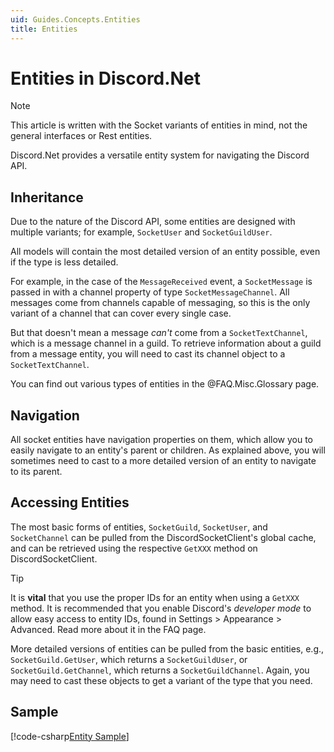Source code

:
 ```yaml
---
uid: Guides.Concepts.Entities
title: Entities
---
```


# Entities in Discord.Net

> [!NOTE]
> This article is written with the Socket variants of entities in mind,
> not the general interfaces or Rest entities.

Discord.Net provides a versatile entity system for navigating the
Discord API.

## Inheritance

Due to the nature of the Discord API, some entities are designed with
multiple variants; for example, `SocketUser` and `SocketGuildUser`.

All models will contain the most detailed version of an entity
possible, even if the type is less detailed.

For example, in the case of the `MessageReceived` event, a
`SocketMessage` is passed in with a channel property of type
`SocketMessageChannel`. All messages come from channels capable of
messaging, so this is the only variant of a channel that can cover
every single case.

But that doesn't mean a message _can't_ come from a
`SocketTextChannel`, which is a message channel in a guild. To
retrieve information about a guild from a message entity, you will
need to cast its channel object to a `SocketTextChannel`.

You can find out various types of entities in the @FAQ.Misc.Glossary
page.

## Navigation

All socket entities have navigation properties on them, which allow
you to easily navigate to an entity's parent or children. As explained
above, you will sometimes need to cast to a more detailed version of
an entity to navigate to its parent.

## Accessing Entities

The most basic forms of entities, `SocketGuild`, `SocketUser`, and
`SocketChannel` can be pulled from the DiscordSocketClient's global
cache, and can be retrieved using the respective `GetXXX` method on
DiscordSocketClient.

> [!TIP]
> It is **vital** that you use the proper IDs for an entity when using
> a `GetXXX` method. It is recommended that you enable Discord's
> _developer mode_ to allow easy access to entity IDs, found in
> Settings > Appearance > Advanced. Read more about it in the
> FAQ page.

More detailed versions of entities can be pulled from the basic
entities, e.g., `SocketGuild.GetUser`, which returns a
`SocketGuildUser`, or `SocketGuild.GetChannel`, which returns a
`SocketGuildChannel`. Again, you may need to cast these objects to get
a variant of the type that you need.

## Sample

[!code-csharp[Entity Sample](samples/entities.cs)]
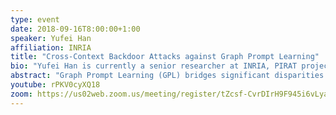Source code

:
 ```yaml
---
type: event
date: 2018-09-16T8:00:00+1:00
speaker: Yufei Han
affiliation: INRIA
title: "Cross-Context Backdoor Attacks against Graph Prompt Learning"
bio: "Yufei Han is currently a senior researcher at INRIA, PIRAT project team. He is focusing on two topics: 1) adversarial attack and defense of AI techniques and 2) AI-boosted cyber security applications, such as AI-based malware classification. Yufei has over 30 peer-reviewed research publications on top venues and journals of AI and security research, such as ICML, ICLR, AAAI, KDD, ACM CCS, IEEE SP Oakland, Usenix Security and IEEE TDSC. Besides, Yufei also has 15 US patents granted. "
abstract: "Graph Prompt Learning (GPL) bridges significant disparities between pretraining and downstream applications to alleviate the knowledge transfer bottleneck in real-world graph learning. While GPL offers superior effectiveness in graph knowledge transfer and computational efficiency, the security risks posed by backdoor poisoning effects embedded in pretrained models remain largely unexplored. Our study provides a comprehensive analysis of GPL's vulnerability to backdoor attacks. We introduce CrossBA, the first cross-context backdoor attack against GPL, which manipulates only the pretraining phase without requiring knowledge of downstream applications. Our investigation reveals both theoretically and empirically that tuning trigger graphs, combined with prompt transformations, can seamlessly transfer the backdoor threat from pretrained encoders to downstream applications. Through extensive experiments involving 3 representative GPL methods across 5 distinct cross-context scenarios and 5 benchmark datasets of node and graph classification tasks, we demonstrate that CrossBA consistently achieves high attack success rates while preserving the functionality of downstream applications over clean input. We also explore potential countermeasures against CrossBA and conclude that current defenses are insufficient to mitigate CrossBA. Our study highlights the persistent backdoor threats to GPL systems, raising trustworthiness concerns in the practices of GPL techniques."
youtube: rPKV0cyXQ18
zoom: https://us02web.zoom.us/meeting/register/tZcsf-CvrDIrH9F945i6vLyaW_VXPdyJ87EH
---
```

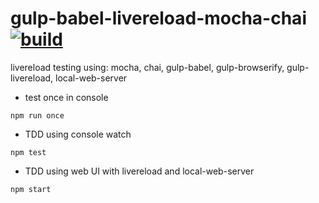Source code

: gulp-babel-livereload-mocha-chai [![build](https://api.travis-ci.org/daggerok/gulp-babel-livereload-mocha-chai.svg?branch=master)](https://travis-ci.org/daggerok/gulp-babel-livereload-mocha-chai)
================================

livereload testing using: mocha, chai, gulp-babel, gulp-browserify, gulp-livereload, local-web-server

- test once in console

```shell
npm run once
```

- TDD using console watch

```shell
npm test
```

- TDD using web UI with livereload and local-web-server

```shell
npm start
```
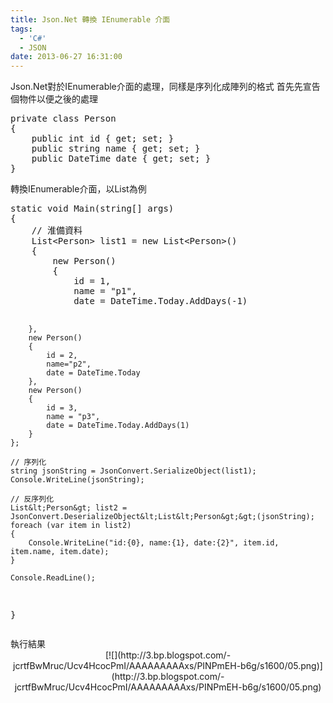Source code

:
 ```yaml
---
title: Json.Net 轉換 IEnumerable 介面
tags:
  - 'C#'
  - JSON
date: 2013-06-27 16:31:00
---
```


<div>Json.Net對於IEnumerable介面的處理，同樣是序列化成陣列的格式
首先先宣告個物件以便之後的處理</div>
<div><pre class="brush:csharp">private class Person
{
    public int id { get; set; }
    public string name { get; set; }
    public DateTime date { get; set; }
}
</pre></div>
<div>轉換IEnumerable介面，以List為例 </div><div><pre class="brush:csharp">static void Main(string[] args)
{
    // 淮備資料
    List&lt;Person&gt; list1 = new List&lt;Person&gt;()
    {
        new Person()
        {
            id = 1,
            name = "p1",
            date = DateTime.Today.AddDays(-1)

        },
        new Person()
        {
            id = 2,
            name="p2",
            date = DateTime.Today
        },
        new Person()
        {
            id = 3,
            name = "p3",
            date = DateTime.Today.AddDays(1)
        }
    };

    // 序列化
    string jsonString = JsonConvert.SerializeObject(list1);
    Console.WriteLine(jsonString);

    // 反序列化
    List&lt;Person&gt; list2 = JsonConvert.DeserializeObject&lt;List&lt;Person&gt;&gt;(jsonString);
    foreach (var item in list2)
    {
        Console.WriteLine("id:{0}, name:{1}, date:{2}", item.id, item.name, item.date);
    }

    Console.ReadLine();
}
</pre></div>
<div>執行結果
<div class="separator" style="clear: both; text-align: center;">[![](http://3.bp.blogspot.com/-jcrtfBwMruc/Ucv4HcocPmI/AAAAAAAAAxs/PINPmEH-b6g/s1600/05.png)](http://3.bp.blogspot.com/-jcrtfBwMruc/Ucv4HcocPmI/AAAAAAAAAxs/PINPmEH-b6g/s1600/05.png)</div></div>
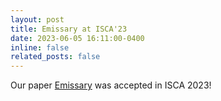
 ```yaml
---
layout: post
title: Emissary at ISCA'23
date: 2023-06-05 16:11:00-0400
inline: false
related_posts: false
---
```


Our paper <a href="https://dl.acm.org/doi/abs/10.1145/3579371.3589097">Emissary</a> was accepted in ISCA 2023!




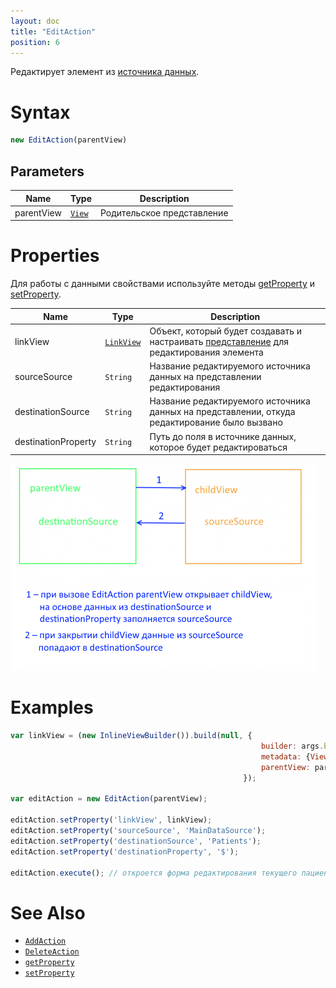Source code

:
 ```yaml
---
layout: doc
title: "EditAction"
position: 6
---
```


Редактирует элемент из [источника данных](../../DataSources).

# Syntax

```js
new EditAction(parentView)
```
## Parameters

|Name|Type|Description|
|----|----------|---------|
|parentView|[`View`](../../Elements/View/)| Родительское представление |

# Properties

Для работы с данными свойствами используйте методы [getProperty](../BaseAction/BaseAction.getProperty/) и [setProperty](../BaseAction/BaseAction.setProperty/).

|Name|Type|Description|
|----|----|-----------|
|linkView|[`LinkView`](../../Elements/View/LinkView/)|Объект, который будет создавать и настраивать [представление](../../Elements/View/) для редактирования элемента|
|sourceSource|`String`|Название редактируемого источника данных на представлении редактирования|
|destinationSource|`String`|Название редактируемого источника данных на представлении, откуда редактирование было вызвано|
|destinationProperty|`String`|Путь до поля в источнике данных, которое будет редактироваться|

![](Scheme.png)


# Examples

```js
var linkView = (new InlineViewBuilder()).build(null, {
														builder: args.builder, 
														metadata: {View: editPatientView}, 
														parentView: parentView
													});

var editAction = new EditAction(parentView);

editAction.setProperty('linkView', linkView);
editAction.setProperty('sourceSource', 'MainDataSource');
editAction.setProperty('destinationSource', 'Patients');
editAction.setProperty('destinationProperty', '$');

editAction.execute(); // откроется форма редактирования текущего пациента
```

# See Also

* [`AddAction`](../AddAction/)
* [`DeleteAction`](../DeleteAction/)
* [`getProperty`](../BaseAction/BaseAction.getProperty/)
* [`setProperty`](../BaseAction/BaseAction.setProperty/)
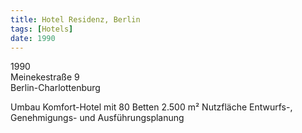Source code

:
 ```yaml
---
title: Hotel Residenz, Berlin
tags: [Hotels]
date: 1990
---
```

1990<br/>
Meinekestraße 9<br/>
Berlin-Charlottenburg

Umbau
Komfort-Hotel mit 80 Betten
2.500 m² Nutzfläche
Entwurfs-, Genehmigungs- und Ausführungsplanung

::::::::::

Brief:
Pull every line containing "about" out of the data above.

Answer for this exercise:
retrieve information about a guild from a message entity, you will
> Settings > Appearance > Advanced. Read more about it in the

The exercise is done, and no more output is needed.